1. Cost Efficiency: Utilizing pretrained models significantly reduces costs associated with developing custom AI solutions from scratch.
2. Time Savings: Save valuable time by leveraging pre-trained models, allowing you to focus on fine-tuning and deploying your applications faster.
3. Control and Customization: Gain greater control over your AI deployments, enabling you to tailor models to meet specific project requirements and achieve optimal performance.
#### Versatile Applications
Whether you're working on text classification, sentiment analysis, image recognition, speech-to-text conversion, or any other AI-driven task, Hugging Face Transformers provides the tools you need to succeed. The library's extensive collection of models ensures that you have access to cutting-edge technology without the need for extensive training resources.
#### Get Started Today!
Dive into the world of open-source AI with Hugging Face Transformers. Explore detailed tutorials and practical examples at:
https://realpython.com/huggingface-transformers/
to enhance your skills and unlock new possibilities in your projects. Join our community on Telegram (@DataScienceM) for continuous learning and support.

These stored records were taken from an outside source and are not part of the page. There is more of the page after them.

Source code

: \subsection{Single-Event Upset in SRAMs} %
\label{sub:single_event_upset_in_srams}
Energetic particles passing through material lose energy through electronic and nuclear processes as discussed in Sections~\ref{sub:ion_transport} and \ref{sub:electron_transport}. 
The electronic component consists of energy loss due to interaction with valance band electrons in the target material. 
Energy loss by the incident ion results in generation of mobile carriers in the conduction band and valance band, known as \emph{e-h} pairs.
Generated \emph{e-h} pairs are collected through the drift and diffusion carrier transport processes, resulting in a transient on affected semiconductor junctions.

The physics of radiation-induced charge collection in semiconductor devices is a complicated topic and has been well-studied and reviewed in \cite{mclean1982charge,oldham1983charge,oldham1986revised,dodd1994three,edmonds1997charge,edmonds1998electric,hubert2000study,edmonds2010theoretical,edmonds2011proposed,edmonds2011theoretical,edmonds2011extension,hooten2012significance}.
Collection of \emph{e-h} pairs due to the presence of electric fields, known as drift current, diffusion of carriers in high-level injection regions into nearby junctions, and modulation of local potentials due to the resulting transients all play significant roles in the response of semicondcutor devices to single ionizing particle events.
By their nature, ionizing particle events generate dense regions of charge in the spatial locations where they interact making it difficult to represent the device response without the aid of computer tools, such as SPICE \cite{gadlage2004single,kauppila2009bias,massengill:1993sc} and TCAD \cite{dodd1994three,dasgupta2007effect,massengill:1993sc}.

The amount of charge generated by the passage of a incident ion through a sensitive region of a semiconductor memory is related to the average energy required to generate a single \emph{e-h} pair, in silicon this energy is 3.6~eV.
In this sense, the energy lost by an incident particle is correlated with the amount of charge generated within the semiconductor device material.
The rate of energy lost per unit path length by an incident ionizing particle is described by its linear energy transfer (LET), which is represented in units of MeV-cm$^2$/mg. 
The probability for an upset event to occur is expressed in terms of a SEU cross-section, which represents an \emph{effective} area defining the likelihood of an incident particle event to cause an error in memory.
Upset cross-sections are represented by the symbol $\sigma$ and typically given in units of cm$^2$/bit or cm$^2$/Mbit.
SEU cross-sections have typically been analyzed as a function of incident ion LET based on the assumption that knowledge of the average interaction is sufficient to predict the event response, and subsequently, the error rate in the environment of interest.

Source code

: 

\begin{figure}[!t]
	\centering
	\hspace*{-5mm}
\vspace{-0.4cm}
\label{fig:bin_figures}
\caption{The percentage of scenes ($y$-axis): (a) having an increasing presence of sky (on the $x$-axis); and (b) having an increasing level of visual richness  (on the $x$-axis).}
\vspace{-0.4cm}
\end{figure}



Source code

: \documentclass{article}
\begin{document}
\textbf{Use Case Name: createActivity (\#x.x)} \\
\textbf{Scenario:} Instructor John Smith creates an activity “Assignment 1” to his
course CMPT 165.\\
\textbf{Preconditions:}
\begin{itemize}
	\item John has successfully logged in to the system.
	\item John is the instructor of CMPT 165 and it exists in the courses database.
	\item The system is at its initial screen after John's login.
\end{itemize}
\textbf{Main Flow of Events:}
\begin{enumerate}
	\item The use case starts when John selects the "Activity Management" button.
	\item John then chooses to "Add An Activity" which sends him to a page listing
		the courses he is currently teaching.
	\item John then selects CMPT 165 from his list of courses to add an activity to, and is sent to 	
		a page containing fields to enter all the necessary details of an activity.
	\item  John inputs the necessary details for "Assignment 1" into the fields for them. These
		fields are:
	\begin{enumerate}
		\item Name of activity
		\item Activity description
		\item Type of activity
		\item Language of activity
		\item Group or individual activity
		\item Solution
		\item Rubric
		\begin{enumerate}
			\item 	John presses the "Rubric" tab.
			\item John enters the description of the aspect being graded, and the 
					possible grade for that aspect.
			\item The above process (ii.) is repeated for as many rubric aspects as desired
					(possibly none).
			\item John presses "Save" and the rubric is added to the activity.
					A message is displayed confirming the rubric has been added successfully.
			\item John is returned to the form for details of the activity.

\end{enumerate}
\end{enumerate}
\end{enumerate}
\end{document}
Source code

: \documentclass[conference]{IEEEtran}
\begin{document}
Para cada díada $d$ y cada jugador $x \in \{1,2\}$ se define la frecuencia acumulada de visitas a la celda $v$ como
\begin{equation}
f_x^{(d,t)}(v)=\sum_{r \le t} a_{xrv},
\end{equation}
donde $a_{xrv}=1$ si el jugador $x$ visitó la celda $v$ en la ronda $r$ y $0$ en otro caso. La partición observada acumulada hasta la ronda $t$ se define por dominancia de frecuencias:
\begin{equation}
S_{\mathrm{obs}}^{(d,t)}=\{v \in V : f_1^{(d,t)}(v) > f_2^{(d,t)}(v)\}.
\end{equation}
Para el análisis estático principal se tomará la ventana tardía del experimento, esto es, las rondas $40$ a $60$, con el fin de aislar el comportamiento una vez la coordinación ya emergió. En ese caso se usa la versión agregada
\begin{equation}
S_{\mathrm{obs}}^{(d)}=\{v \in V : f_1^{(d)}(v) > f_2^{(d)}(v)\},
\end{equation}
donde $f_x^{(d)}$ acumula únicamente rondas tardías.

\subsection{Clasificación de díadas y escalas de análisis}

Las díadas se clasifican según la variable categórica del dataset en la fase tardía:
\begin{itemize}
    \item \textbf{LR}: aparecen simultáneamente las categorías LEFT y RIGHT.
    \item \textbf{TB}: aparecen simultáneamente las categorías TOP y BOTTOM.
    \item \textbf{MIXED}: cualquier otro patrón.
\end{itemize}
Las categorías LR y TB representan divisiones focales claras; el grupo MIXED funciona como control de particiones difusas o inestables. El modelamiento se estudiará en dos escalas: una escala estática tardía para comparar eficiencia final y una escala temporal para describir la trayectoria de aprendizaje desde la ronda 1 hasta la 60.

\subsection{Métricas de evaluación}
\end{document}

π§ #HuggingFaceTransformers #OpenSourceAI #PretrainedModels #NaturalLanguageProcessing #ComputerVision #AudioProcessing #MultimodalLearning #AIDevelopment #PythonLibrary #DataScienceCommunity
Discover the limitless potential of Hugging Face Transformers, a robust Python library that empowers developers and data scientists to harness thousands of pretrained, open-source AI models. These state-of-the-art models are designed for a wide array of tasks across various modalities, including natural language processing (NLP), computer vision, audio processing, and multimodal learning.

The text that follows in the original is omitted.